Il y a des expositions qui bousculent nos certitudes et nous invitent à regarder le monde avec des yeux neufs. Au Grand Palais, Leandro Erlich nous offre une expérience sensorielle hors du commun, un véritable terrain de jeu immersif où la réalité se plie à notre imaginaire. Conçue comme un véritable jeu grandeur nature où le visiteur devient le pion sur le plateau, cette exposition est une invitation au voyage des sens, de l’orientation et de la vue. Que l’on soit un adulte ou un enfant, Leandro Erlich nous ramène à notre âme enfantine, proposant une expérience extra-sensorielle qui séduit tous les âges, des plus jeunes aux plus expérimentés.
Leandro Erlich, artiste argentin mondialement reconnu, joue avec nos perceptions depuis toujours. Le commissaire de l’exposition, Fabrice Bousteau, souligne d’ailleurs cette singularité : « Est-ce que l’on ne croit que ce que l’on voit ou est-ce que l’on ne voit que ce que l’on croit ? » Une question qui résonne avec une acuité particulière à notre époque, où l’image est omniprésente. Ici, le visiteur se retrouve comme sur le plateau d’un immense jeu de société, où chaque installation devient une parenthèse enchantée. On s’amuse, on se photographie sous tous les angles avec ses proches, et l’amusement atteint son apogée dans des décors plus vrais que nature qui gravent des souvenirs joyeux à jamais.

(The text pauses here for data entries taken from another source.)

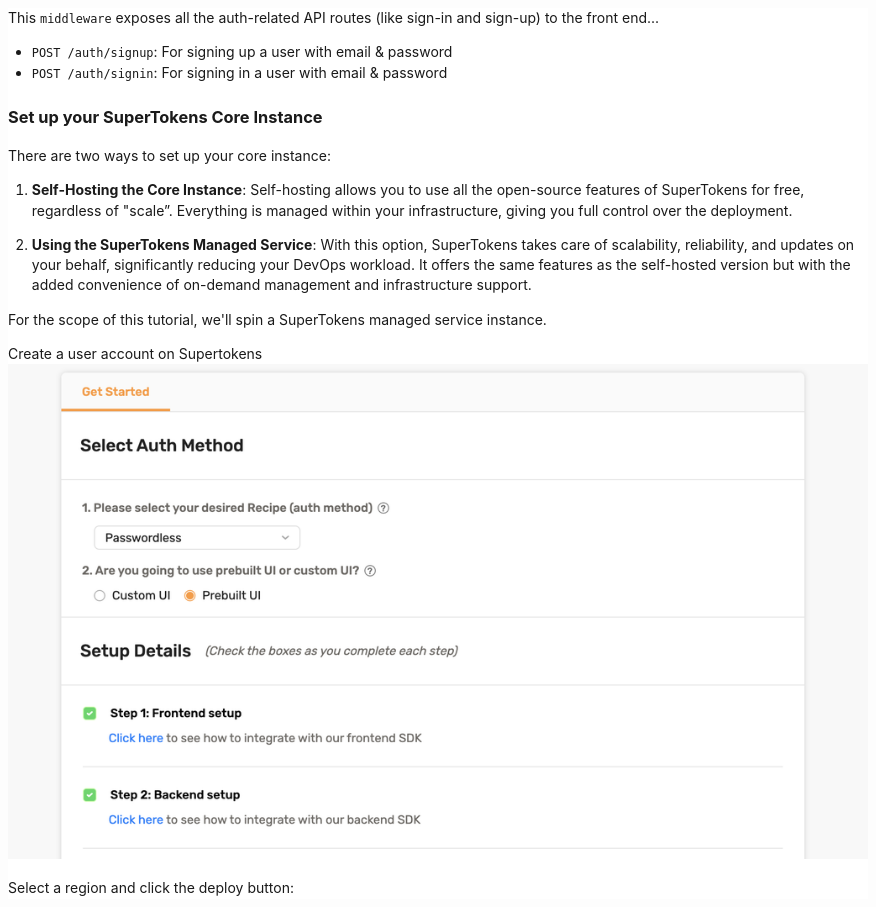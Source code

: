 This `middleware` exposes all the auth-related API routes (like sign-in and sign-up) to the front end...

- `POST /auth/signup`: For signing up a user with email & password
- `POST /auth/signin`: For signing in a user with email & password

### **Set up your SuperTokens Core Instance**

There are two ways to set up your core instance:

1. **Self-Hosting the Core Instance**:
    Self-hosting allows you to use all the open-source features of SuperTokens for free, regardless of "scale”. Everything is managed within your infrastructure, giving you full control over the deployment.

2. **Using the SuperTokens Managed Service**:
    With this option, SuperTokens takes care of scalability, reliability, and updates on your behalf, significantly reducing your DevOps workload. It offers the same features as the self-hosted version but with the added convenience of on-demand management and infrastructure support.
    

For the scope of this tutorial, we'll spin a SuperTokens managed service instance.

Create a user account on Supertokens
![Configure Auth Method](./st-auth-config.png)

Select a region and click the deploy button: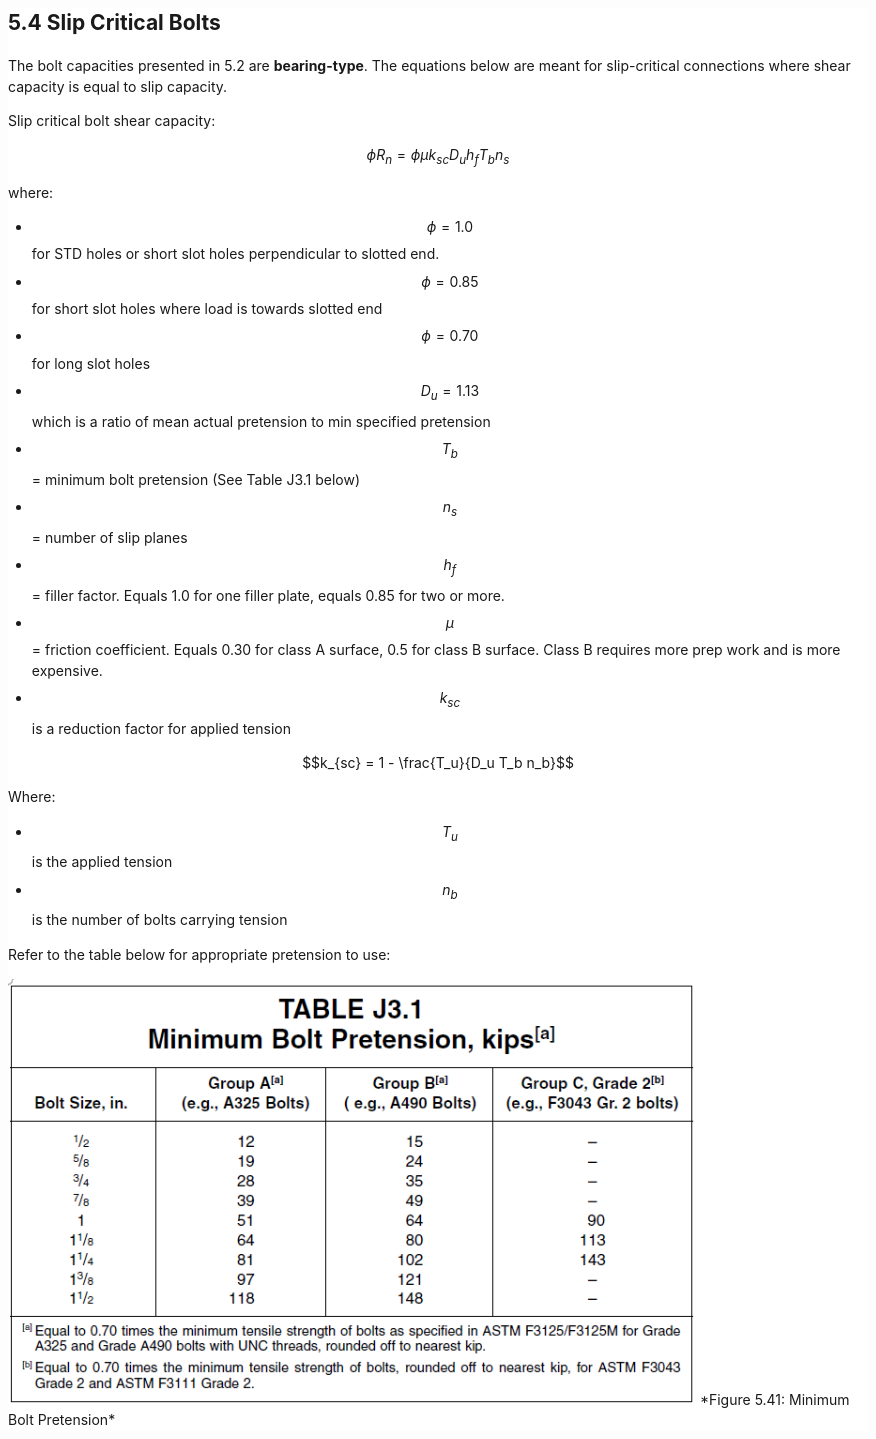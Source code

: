 





## 5.4 Slip Critical Bolts

The bolt capacities presented in 5.2 are **bearing-type**. The equations below are meant for slip-critical connections where shear capacity is equal to slip capacity. 

Slip critical bolt shear capacity:

$$\phi R_n = \phi \mu k_{sc} D_u h_f T_b n_s$$

where:

* $$\phi = 1.0$$ for STD holes or short slot holes perpendicular to slotted end.
* $$\phi = 0.85$$ for short slot holes where load is towards slotted end
* $$\phi = 0.70$$ for long slot holes
* $$D_u = 1.13$$ which is a ratio of mean actual pretension to min specified pretension
* $$T_b$$ = minimum bolt pretension (See Table J3.1 below)
* $$n_s$$ = number of slip planes
* $$h_f$$ = filler factor. Equals 1.0 for one filler plate, equals 0.85 for two or more.
* $$\mu$$ = friction coefficient. Equals 0.30 for class A surface, 0.5 for class B surface. Class B requires more prep work and is more expensive.
* $$k_{sc}$$ is a reduction factor for applied tension

$$k_{sc} = 1 - \frac{T_u}{D_u T_b n_b}$$

Where:

* $$T_u$$ is the applied tension
* $$n_b$$ is the number of bolts carrying tension


Refer to the table below for appropriate pretension to use:

<img src="/assets/img/blog/aisc5.12.png" style="width:80%;"/>
*Figure 5.41: Minimum Bolt Pretension*
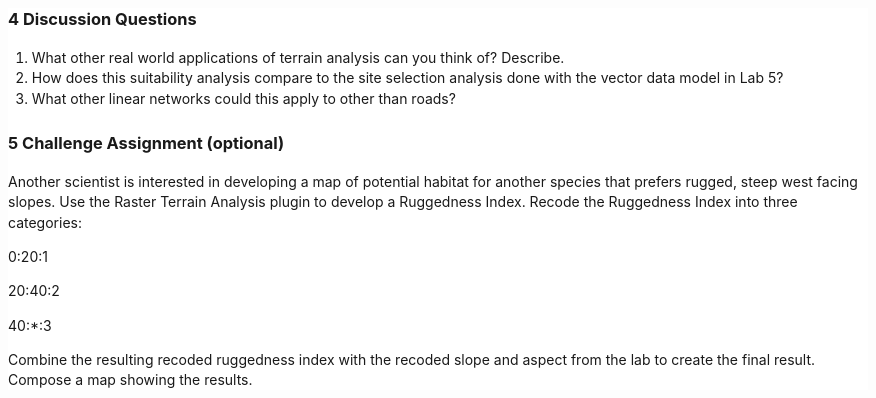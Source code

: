 ### 4 Discussion Questions

1. What other real world applications of terrain analysis can you think of? Describe.
2. How does this suitability analysis compare to the site selection analysis done with the vector data model in Lab 5?
3. What other linear networks could this apply to other than roads?

### 5 Challenge Assignment (optional)

Another scientist is interested in developing a map of potential habitat for another species that prefers rugged, steep west facing slopes. Use the  Raster Terrain Analysis plugin to develop a Ruggedness Index. Recode the Ruggedness Index into three categories:

0:20:1

20:40:2

40:*:3 

Combine the resulting recoded ruggedness index with the recoded slope and aspect from the lab to create the final result. Compose a map showing the results.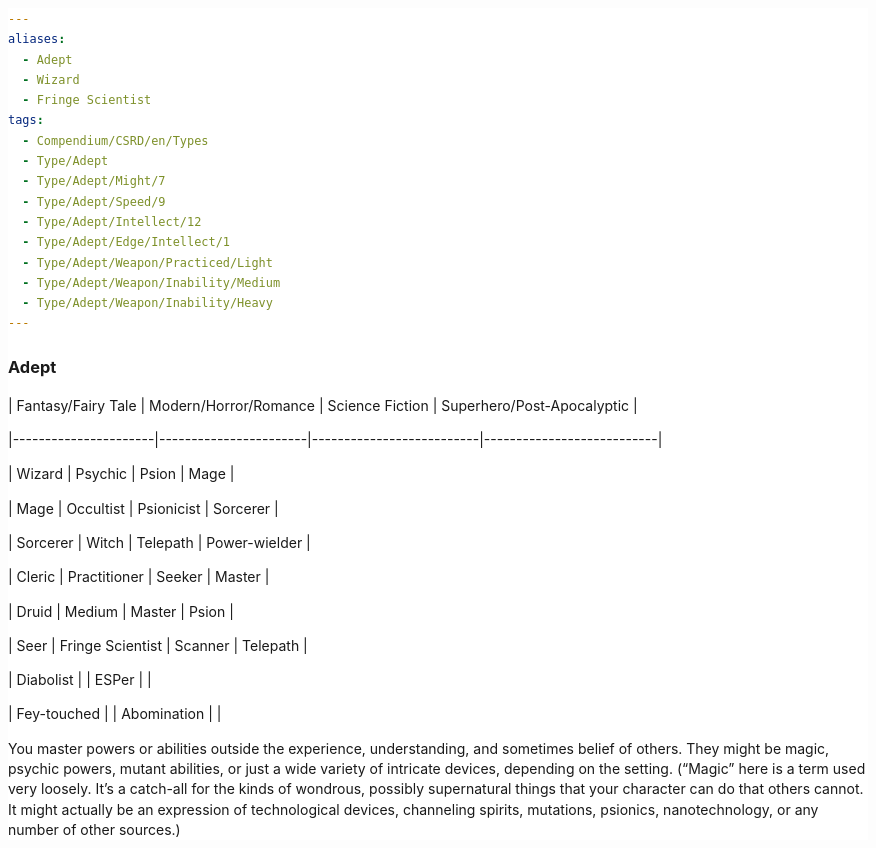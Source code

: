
 ```yaml
---
aliases:
  - Adept
  - Wizard
  - Fringe Scientist
tags:
  - Compendium/CSRD/en/Types
  - Type/Adept
  - Type/Adept/Might/7
  - Type/Adept/Speed/9
  - Type/Adept/Intellect/12
  - Type/Adept/Edge/Intellect/1
  - Type/Adept/Weapon/Practiced/Light
  - Type/Adept/Weapon/Inability/Medium
  - Type/Adept/Weapon/Inability/Heavy
---
```


    
### Adept  
    

    
| Fantasy/Fairy Tale   | Modern/Horror/Romance | Science Fiction          | Superhero/Post-Apocalyptic |
    
|----------------------|-----------------------|--------------------------|---------------------------|
    
| Wizard               | Psychic               | Psion                    | Mage                      |
    
| Mage                 | Occultist             | Psionicist               | Sorcerer                  |
    
| Sorcerer             | Witch                 | Telepath                 | Power-wielder             |
    
| Cleric               | Practitioner          | Seeker                   | Master                    |
    
| Druid                | Medium                | Master                   | Psion                     |
    
| Seer                 | Fringe Scientist      | Scanner                  | Telepath                  |
    
| Diabolist            |                       | ESPer                    |                           |
    
| Fey-touched          |                       | Abomination              |                           |
    

    

    
You master powers or abilities outside the experience, understanding, and sometimes belief of others. They might be magic, psychic powers, mutant abilities, or just a wide variety of intricate devices, depending on the setting. (“Magic” here is a term used very loosely. It’s a catch-all for the kinds of wondrous, possibly supernatural things that your character can do that others cannot. It might actually be an expression of technological devices, channeling spirits, mutations, psionics, nanotechnology, or any number of other sources.)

L’exposition ne se contente pas d’être spectaculaire. Elle porte aussi en elle une dimension politique et sociale profonde, portée par des pièces emblématiques. On y découvre l’histoire fascinante de l’obélisque de Buenos Aires, cette pointe « volée » par l’artiste en 2015 pour en révéler la vue panoramique au public. Une démarche qui illustre l’engagement de Leandro Erlich : valoriser socialement des espaces, transformer notre rapport à la ville et au monument.
Tout au long du parcours, les installations dialoguent. La « Maison terrassée » ou encore la nouvelle pièce inédite située dans l’escalier, démontrent la volonté de l’artiste de faire de l’ensemble de l’exposition une œuvre en soi. Comme le soulignait l’artiste lors de l’inauguration, c’est une aventure collective rendue possible grâce à une équipe immense, de Buenos Aires à l’Italie et la France, et une complicité ancienne avec son commissaire. En rendant hommage au grand maître argentin Julio Le Parc, l’exposition s’inscrit dans une lignée d’artistes argentins qui perçoivent la réalité avec une singularité qui leur est propre.
C’est une exposition totale, cinématographique, où chaque séquence surprend. Elle réussit le pari difficile de séduire toutes les générations, des enfants aux personnes âgées, au-delà des frontières et des cultures. Une exposition qui, assurément, transforme notre vision du réel.
Pélopia Maury
Du 2 juin au 6 septembre 2026
Grand Palais, 25 Avenue du Général Eisenhower, 75008 Paris
ouvert du mardi au dimanche, de 9h30 à 20h, avec une nocturne le vendredi jusqu’à 22h30.